Work task:
Output only the lines below that start at the line containing "Nachteil: Der Anwendungsprogrammierer" and end at the line containing "umfasst auch Wartezeiten", with both ends kept.

══ Exercise data ══

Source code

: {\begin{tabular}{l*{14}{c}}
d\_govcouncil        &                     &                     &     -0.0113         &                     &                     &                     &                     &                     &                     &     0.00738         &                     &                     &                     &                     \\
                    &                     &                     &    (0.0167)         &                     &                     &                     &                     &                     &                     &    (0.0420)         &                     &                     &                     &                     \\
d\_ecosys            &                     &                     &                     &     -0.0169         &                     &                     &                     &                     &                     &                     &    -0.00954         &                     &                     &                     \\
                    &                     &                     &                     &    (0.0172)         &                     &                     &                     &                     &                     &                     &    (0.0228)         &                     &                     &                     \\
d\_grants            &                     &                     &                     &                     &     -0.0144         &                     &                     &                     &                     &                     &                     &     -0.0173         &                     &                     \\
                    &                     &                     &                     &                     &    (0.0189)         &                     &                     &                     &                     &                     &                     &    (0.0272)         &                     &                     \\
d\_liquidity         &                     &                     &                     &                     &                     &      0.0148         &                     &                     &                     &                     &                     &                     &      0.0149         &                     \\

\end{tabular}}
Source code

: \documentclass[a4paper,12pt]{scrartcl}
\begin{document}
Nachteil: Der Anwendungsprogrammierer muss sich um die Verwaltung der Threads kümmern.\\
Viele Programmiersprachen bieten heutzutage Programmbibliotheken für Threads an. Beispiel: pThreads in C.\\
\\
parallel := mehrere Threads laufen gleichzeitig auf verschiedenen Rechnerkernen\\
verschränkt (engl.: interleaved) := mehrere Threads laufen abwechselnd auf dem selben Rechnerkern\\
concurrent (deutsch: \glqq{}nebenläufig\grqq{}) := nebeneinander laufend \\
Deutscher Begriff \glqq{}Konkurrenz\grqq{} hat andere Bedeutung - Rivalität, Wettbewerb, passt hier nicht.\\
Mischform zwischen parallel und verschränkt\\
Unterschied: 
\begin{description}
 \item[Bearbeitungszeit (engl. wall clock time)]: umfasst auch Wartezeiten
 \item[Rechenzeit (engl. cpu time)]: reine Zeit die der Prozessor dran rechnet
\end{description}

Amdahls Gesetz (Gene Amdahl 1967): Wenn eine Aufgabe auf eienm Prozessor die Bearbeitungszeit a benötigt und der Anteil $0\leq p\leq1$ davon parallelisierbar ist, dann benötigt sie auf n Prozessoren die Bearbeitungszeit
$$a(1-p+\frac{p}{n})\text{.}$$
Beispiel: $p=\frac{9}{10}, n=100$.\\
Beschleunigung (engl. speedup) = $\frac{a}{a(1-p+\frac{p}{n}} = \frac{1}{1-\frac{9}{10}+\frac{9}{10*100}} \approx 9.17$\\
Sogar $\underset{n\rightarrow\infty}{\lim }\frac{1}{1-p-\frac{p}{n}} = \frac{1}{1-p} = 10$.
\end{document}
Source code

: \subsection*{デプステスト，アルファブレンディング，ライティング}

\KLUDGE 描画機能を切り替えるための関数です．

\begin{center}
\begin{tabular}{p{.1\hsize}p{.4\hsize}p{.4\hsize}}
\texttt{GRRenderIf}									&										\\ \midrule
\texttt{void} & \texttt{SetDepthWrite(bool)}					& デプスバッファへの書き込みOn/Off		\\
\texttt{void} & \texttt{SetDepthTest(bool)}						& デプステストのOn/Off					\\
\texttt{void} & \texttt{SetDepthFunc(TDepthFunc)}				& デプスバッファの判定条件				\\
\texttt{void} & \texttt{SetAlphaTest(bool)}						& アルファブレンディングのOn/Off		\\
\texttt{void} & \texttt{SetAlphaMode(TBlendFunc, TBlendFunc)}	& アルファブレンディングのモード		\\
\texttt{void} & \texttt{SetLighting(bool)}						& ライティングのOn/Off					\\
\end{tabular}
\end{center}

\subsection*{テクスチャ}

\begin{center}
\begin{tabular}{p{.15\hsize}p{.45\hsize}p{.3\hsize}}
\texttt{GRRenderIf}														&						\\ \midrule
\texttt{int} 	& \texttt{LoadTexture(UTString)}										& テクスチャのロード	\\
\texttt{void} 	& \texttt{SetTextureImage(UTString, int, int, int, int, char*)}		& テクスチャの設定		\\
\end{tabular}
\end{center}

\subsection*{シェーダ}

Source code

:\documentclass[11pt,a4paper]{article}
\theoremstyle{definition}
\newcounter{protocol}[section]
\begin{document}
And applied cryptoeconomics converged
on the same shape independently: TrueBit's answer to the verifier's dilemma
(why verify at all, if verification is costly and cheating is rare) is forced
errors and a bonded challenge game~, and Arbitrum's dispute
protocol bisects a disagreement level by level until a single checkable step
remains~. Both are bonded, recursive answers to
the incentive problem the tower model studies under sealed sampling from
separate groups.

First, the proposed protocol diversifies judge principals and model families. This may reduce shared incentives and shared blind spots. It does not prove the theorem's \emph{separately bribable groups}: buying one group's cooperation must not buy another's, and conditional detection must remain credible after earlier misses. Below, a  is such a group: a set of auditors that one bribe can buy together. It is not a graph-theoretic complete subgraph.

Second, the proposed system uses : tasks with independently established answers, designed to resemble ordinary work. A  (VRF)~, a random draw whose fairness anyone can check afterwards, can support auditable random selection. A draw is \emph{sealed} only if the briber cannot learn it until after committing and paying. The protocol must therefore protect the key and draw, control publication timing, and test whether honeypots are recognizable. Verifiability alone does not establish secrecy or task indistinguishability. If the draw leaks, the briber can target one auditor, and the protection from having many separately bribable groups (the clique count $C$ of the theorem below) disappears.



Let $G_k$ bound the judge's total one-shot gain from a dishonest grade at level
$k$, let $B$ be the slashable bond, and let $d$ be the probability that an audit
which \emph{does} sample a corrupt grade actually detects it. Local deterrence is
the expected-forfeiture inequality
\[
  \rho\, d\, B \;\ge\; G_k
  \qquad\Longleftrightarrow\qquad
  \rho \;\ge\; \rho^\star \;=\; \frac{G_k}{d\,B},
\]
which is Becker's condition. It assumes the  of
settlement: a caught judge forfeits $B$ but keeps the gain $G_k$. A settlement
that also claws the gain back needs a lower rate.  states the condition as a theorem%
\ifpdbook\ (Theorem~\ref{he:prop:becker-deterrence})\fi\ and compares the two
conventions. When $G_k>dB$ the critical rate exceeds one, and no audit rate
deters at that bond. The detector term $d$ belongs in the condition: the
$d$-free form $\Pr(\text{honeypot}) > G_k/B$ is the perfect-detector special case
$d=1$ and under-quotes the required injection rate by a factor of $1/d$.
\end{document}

═══

Result below:
Nachteil: Der Anwendungsprogrammierer muss sich um die Verwaltung der Threads kümmern.\\
Viele Programmiersprachen bieten heutzutage Programmbibliotheken für Threads an. Beispiel: pThreads in C.\\
\\
parallel := mehrere Threads laufen gleichzeitig auf verschiedenen Rechnerkernen\\
verschränkt (engl.: interleaved) := mehrere Threads laufen abwechselnd auf dem selben Rechnerkern\\
concurrent (deutsch: \glqq{}nebenläufig\grqq{}) := nebeneinander laufend \\
Deutscher Begriff \glqq{}Konkurrenz\grqq{} hat andere Bedeutung - Rivalität, Wettbewerb, passt hier nicht.\\
Mischform zwischen parallel und verschränkt\\
Unterschied: 
\begin{description}
 \item[Bearbeitungszeit (engl. wall clock time)]: umfasst auch Wartezeiten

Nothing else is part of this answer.